Leckere Schweinefüßchen.

Naja, wenigsten eine gute Gelegenheit mich mal wieder mit meinen Mitbewohner auszutauschen. Beispielsweise darüber wie oft ich in die Kirche gehe (bei dieser Gelegenheit habe ich die Vokabel "konsequent" in ihrer Verneinung gelernt), ob Chinesen eine Religion haben, welche drei Dinge Zhang Ailing am meisten gehasst hat und dass man von scharfem Essen zu viel „Feuer“ bekommt im Körper (auf gut deutsch: Pickel! Die größte Angst meiner Mitbewohnerin. Eine rosige Morgendämmerung mit Pickeln wäre aber auch in der Tat unschön!). Ganz nebenbei verursacht dieses Feuer offensichtlich auch noch so nebensächliche Kinkerlitzenchen wie Hitzewallungen, Verdauungsstörungen, Austrocknung der Atemwege, Husten und was man sich sonst noch an Höllenqualen vorstellen kann! Das weiß ich, sag' ich, aber macht nix, weil mir ist eh' immer kalt, da kann so ein bisschen Feuer gar nicht schaden, und ich kann ja nicht jeden Tag Schweinefüße essen (Die sind nämlich, da sind sich alle Chinesen einig, gut für die Haut! Heißer Tipp also an alle, die bei ihrem Teint noch immer das „flawless“ vermissen).
Nach einem halben Stündchen steht dann endlich der Mann vom Schlüsseldienst vor der Tür: Ich öffne ihm und frage, warum er denn überhaupt klopfe, er könne sich die Tür doch auch selber aufmachen? Aber mein Sparwitz lässt ihn total kalt, den hat er wohl nicht das erste Mal gehört! Er hat sich dann zielstrebig vor der verschlossenen Tür postiert, ohne zu zögern den richtigen Dietrich aus seinem Bund gegriffen und damit ein wenig lustlos im Schloss meiner Zimmertür herumgerührt. Das hat keine 10 Sekunden gedauert und offen war sie. Da ist uns allen erstmal die Kinnlade runtergefallen, denn dass unsere Türen so unproblematisch zu knacken sind, fanden wir weniger lustig. Dafür hat er umso mehr gelacht!
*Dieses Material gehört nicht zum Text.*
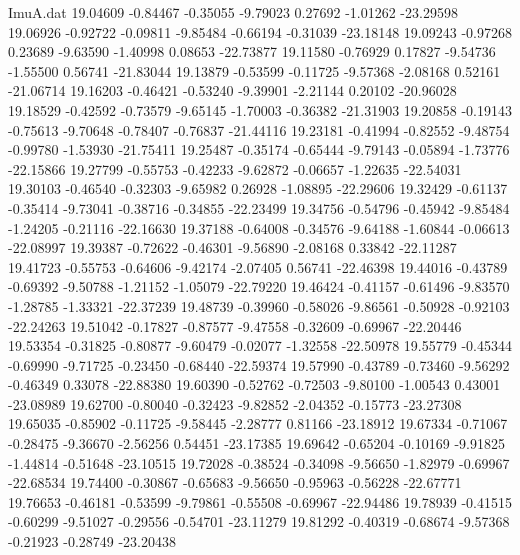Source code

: \begin{filecontents}{ImuA.dat}
  19.04609   -0.84467   -0.35055   -9.79023    0.27692   -1.01262  -23.29598
  19.06926   -0.92722   -0.09811   -9.85484   -0.66194   -0.31039  -23.18148
  19.09243   -0.97268    0.23689   -9.63590   -1.40998    0.08653  -22.73877
  19.11580   -0.76929    0.17827   -9.54736   -1.55500    0.56741  -21.83044
  19.13879   -0.53599   -0.11725   -9.57368   -2.08168    0.52161  -21.06714
  19.16203   -0.46421   -0.53240   -9.39901   -2.21144    0.20102  -20.96028
  19.18529   -0.42592   -0.73579   -9.65145   -1.70003   -0.36382  -21.31903
  19.20858   -0.19143   -0.75613   -9.70648   -0.78407   -0.76837  -21.44116
  19.23181   -0.41994   -0.82552   -9.48754   -0.99780   -1.53930  -21.75411
  19.25487   -0.35174   -0.65444   -9.79143   -0.05894   -1.73776  -22.15866
  19.27799   -0.55753   -0.42233   -9.62872   -0.06657   -1.22635  -22.54031
  19.30103   -0.46540   -0.32303   -9.65982    0.26928   -1.08895  -22.29606
  19.32429   -0.61137   -0.35414   -9.73041   -0.38716   -0.34855  -22.23499
  19.34756   -0.54796   -0.45942   -9.85484   -1.24205   -0.21116  -22.16630
  19.37188   -0.64008   -0.34576   -9.64188   -1.60844   -0.06613  -22.08997
  19.39387   -0.72622   -0.46301   -9.56890   -2.08168    0.33842  -22.11287
  19.41723   -0.55753   -0.64606   -9.42174   -2.07405    0.56741  -22.46398
  19.44016   -0.43789   -0.69392   -9.50788   -1.21152   -1.05079  -22.79220
  19.46424   -0.41157   -0.61496   -9.83570   -1.28785   -1.33321  -22.37239
  19.48739   -0.39960   -0.58026   -9.86561   -0.50928   -0.92103  -22.24263
  19.51042   -0.17827   -0.87577   -9.47558   -0.32609   -0.69967  -22.20446
  19.53354   -0.31825   -0.80877   -9.60479   -0.02077   -1.32558  -22.50978
  19.55779   -0.45344   -0.69990   -9.71725   -0.23450   -0.68440  -22.59374
  19.57990   -0.43789   -0.73460   -9.56292   -0.46349    0.33078  -22.88380
  19.60390   -0.52762   -0.72503   -9.80100   -1.00543    0.43001  -23.08989
  19.62700   -0.80040   -0.32423   -9.82852   -2.04352   -0.15773  -23.27308
  19.65035   -0.85902   -0.11725   -9.58445   -2.28777    0.81166  -23.18912
  19.67334   -0.71067   -0.28475   -9.36670   -2.56256    0.54451  -23.17385
  19.69642   -0.65204   -0.10169   -9.91825   -1.44814   -0.51648  -23.10515
  19.72028   -0.38524   -0.34098   -9.56650   -1.82979   -0.69967  -22.68534
  19.74400   -0.30867   -0.65683   -9.56650   -0.95963   -0.56228  -22.67771
  19.76653   -0.46181   -0.53599   -9.79861   -0.55508   -0.69967  -22.94486
  19.78939   -0.41515   -0.60299   -9.51027   -0.29556   -0.54701  -23.11279
  19.81292   -0.40319   -0.68674   -9.57368   -0.21923   -0.28749  -23.20438

\end{filecontents}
Damit so was nicht wieder vorkommt, habe ich den Ersatzschlüssel, den bisher ich unvorsichtigerweise am normalen Schlüsselbund getragen hatte, nun in der Küche auf dem Boiler verstaut. Dort klebt er nun in einer zähen Fettschicht und wird vielleicht in vielen Jahren von meinem Nach-Nach-Nachfolger-Mitbewohner in einem verzweifelten Augenblick durch Zufall wiedergefunden...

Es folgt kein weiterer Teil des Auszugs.